On the morning of October 1st, my birthday, I was on the Son Rise Morning Show AND the Setting Things Right radio show. On October 3rd, Laura Rathbun from the Valley News wrote an article about my campaign to continue the momentum.

Now, it's only five days into the 18-day campaign, and we've roared passed the half-way point of my goal with over 500 shares!

Yeah, I'm in a state of shock and amazement. The love and joy people have shown in spreading the word of hope to those who have none makes me check reality. Especially when I saw that someone shared it to another page (or Facebook wall). THANK YOU ALL SO MUCH!

Also, my three videos have over 700 views combined, and the original video of my story has over 12,500 views! Just one more reason I feel abundantly blessed to have so many help me on my mission of awareness.

I can't wait to see what the next five days will bring.




Wednesday, October 1, 2014

18 Seconds to Save a Life

 
Two years ago, when I was in the depth of depression, I couldn't imagine surviving until I was 18. That seemed impossible. Yet here I am today, 18 years old and glad to be alive.
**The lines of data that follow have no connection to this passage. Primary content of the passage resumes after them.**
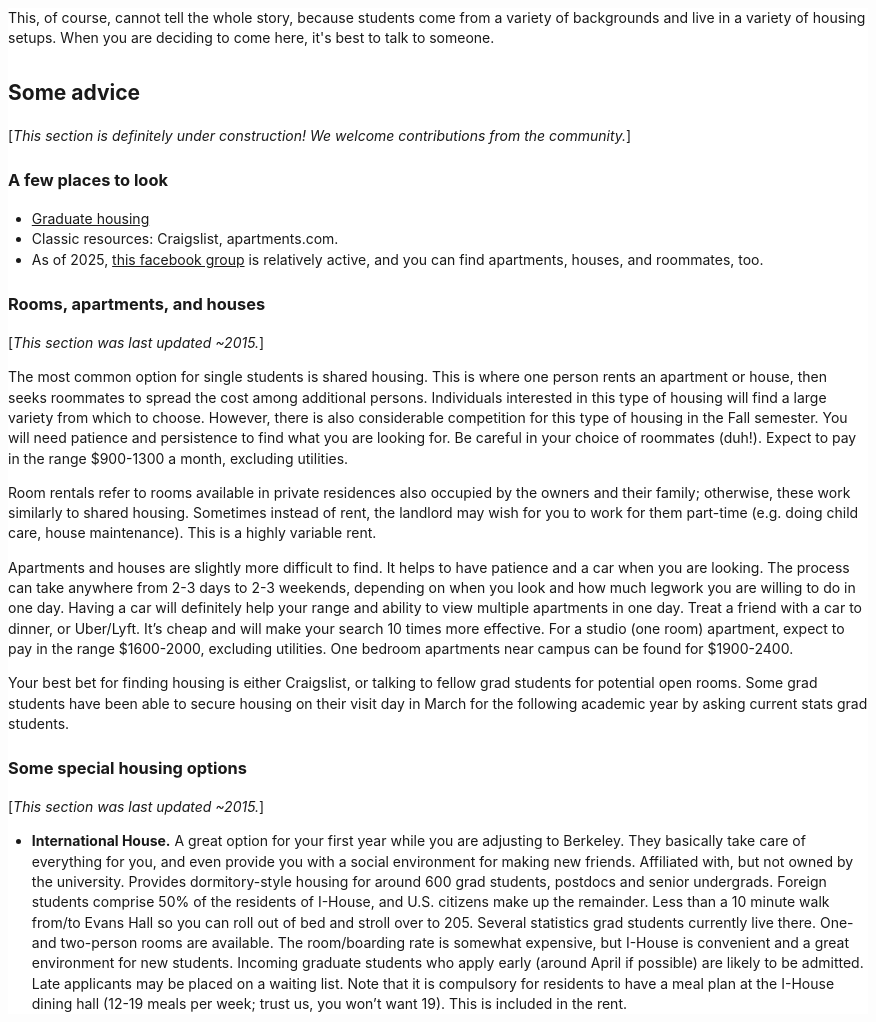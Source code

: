 This, of course, cannot tell the whole story, because students come from a variety 
of backgrounds and live in a variety of housing setups. When you are deciding 
to come here, it's best to talk to someone. 

## Some advice

[*This section is definitely under construction! We welcome contributions from the community.*]


### A few places to look

- [Graduate housing](https://housing.berkeley.edu/explore-housing-options/housing-by-user-type/graduate-students/)
- Classic resources: Craigslist, apartments.com.
- As of 2025, [this facebook group](https://www.facebook.com/groups/128476910881473) is relatively active, and you can find apartments, houses, and roommates, too.  

### Rooms, apartments, and houses

[*This section was last updated ~2015.*]


The most common option for single students is shared housing. This is where one person rents an apartment or house, then seeks roommates to spread the cost among additional persons. Individuals interested in this type of housing will find a large variety from which to choose. However, there is also considerable competition for this type of housing in the Fall semester. You will need patience and persistence to find what you are looking for. Be careful in your choice of roommates (duh!). Expect to pay in the range $900-1300 a month, excluding utilities.

Room rentals refer to rooms available in private residences also occupied by the owners and their family; otherwise, these work similarly to shared housing. Sometimes instead of rent, the landlord may wish for you to work for them part-time (e.g. doing child care, house maintenance). This is a highly variable rent.

Apartments and houses are slightly more difficult to find. It helps to have patience and a car when you are looking. The process can take anywhere from 2-3 days to 2-3 weekends, depending on when you look and how much legwork you are willing to do in one day. Having a car will definitely help your range and ability to view multiple apartments in one day. Treat a friend with a car to dinner, or Uber/Lyft. It’s cheap and will make your search 10 times more effective. For a studio (one room) apartment, expect to pay in the range \$1600-2000, excluding utilities. One bedroom apartments near campus can be found for \$1900-2400.

Your best bet for finding housing is either Craigslist, or talking to fellow grad students for potential open rooms. Some grad students have been able to secure housing on their visit day in March for the following academic year by asking current stats grad students.

### Some special housing options

[*This section was last updated ~2015.*]

- **International House.** A great option for your first year while you are adjusting to Berkeley. They basically take care of everything for you, and even provide you with a social environment for making new friends. Affiliated with, but not owned by the university. Provides dormitory-style housing for around 600 grad students, postdocs and senior undergrads. Foreign students comprise 50% of the residents of I-House, and U.S. citizens make up the remainder. Less than a 10 minute walk from/to Evans Hall so you can roll out of bed and stroll over to 205. Several statistics grad students currently live there. One- and two-person rooms are available. The room/boarding rate is somewhat expensive, but I-House is convenient and a great environment for new students. Incoming graduate students who apply early (around April if possible) are likely to be admitted. Late applicants may be placed on a waiting list. Note that it is compulsory for residents to have a meal plan at the I-House dining hall (12-19 meals per week; trust us, you won’t want 19). This is included in the rent. 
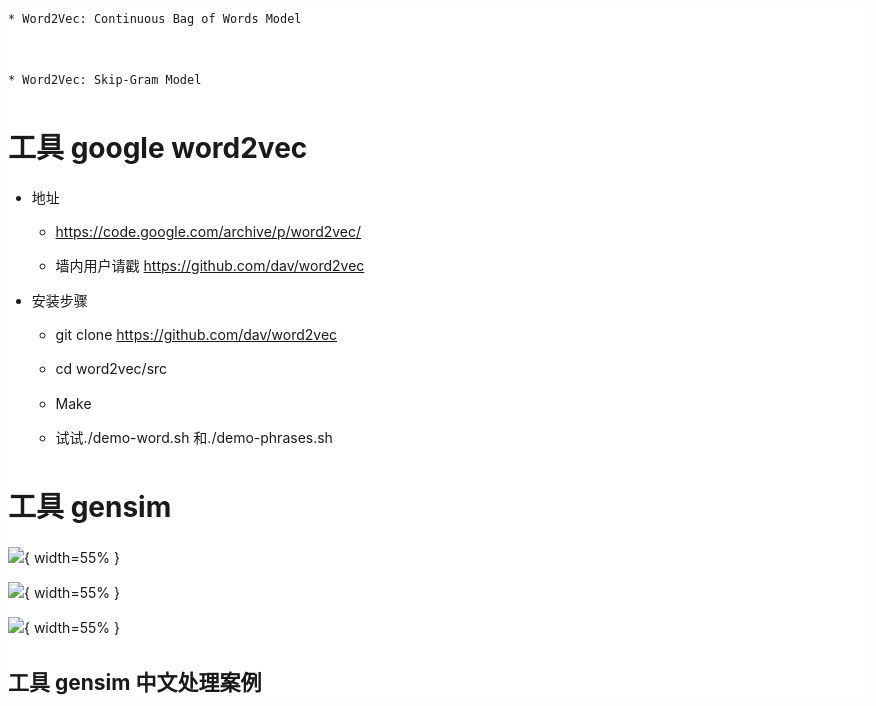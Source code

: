 
    * Word2Vec: Continuous Bag of Words Model


    * Word2Vec: Skip-Gram Model








# 工具 google word2vec






  * 地址


    * https://code.google.com/archive/p/word2vec/


    * 墙内用户请戳 https://github.com/dav/word2vec





  * 安装步骤


    * git clone https://github.com/dav/word2vec


    * cd word2vec/src


    * Make


    * 试试./demo-word.sh 和./demo-phrases.sh







# 工具 gensim




![](http://images.iterate.site/blog/image/180727/H2f6ak8Jja.png?imageslim){ width=55% }



![](http://images.iterate.site/blog/image/180727/HhjHimKjiL.png?imageslim){ width=55% }



![](http://images.iterate.site/blog/image/180727/C43dj1f98k.png?imageslim){ width=55% }




## 工具 gensim 中文处理案例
Impossible, yes, but true.

I want to ask you to help me celebrate my birthday in a very special way. Will you join my "18 Seconds to Save a Life" campaign?

If you have 18 seconds a day to spare for 18 days, then this is for you. All I ask is that you take 18 seconds each day from October 1st (my birthday) to October 18th (the feast of St. Luke, my namesake) and do one--just one each day--of the following:

1. Pray for someone—by name, if you can—who is depressed or suicidal, even if it's yourself.
2. Greet someone who seems lonely or out of place around others.
3. Share my campaign through social media, email, or in person. You can use the image above to link to this post.

It really takes only 18 seconds. These videos prove it:



I'm also asking you to change your banner on your social media to spread this campaign and explode the stigma of depression: 



My goal is to reach 1,000 shares to know that we're touching lives and saving teens (and maybe not-teens, too). Your network is powerful, so use it for something good. Very good.

I'd love to hear how you spend your 18 seconds each day by leaving a comment here, on Facebook, or Google+. And add the hashtag #my18seconds so others can see how many people are sharing!

I want all teens to celebrate their 18th birthday . . . and beyond.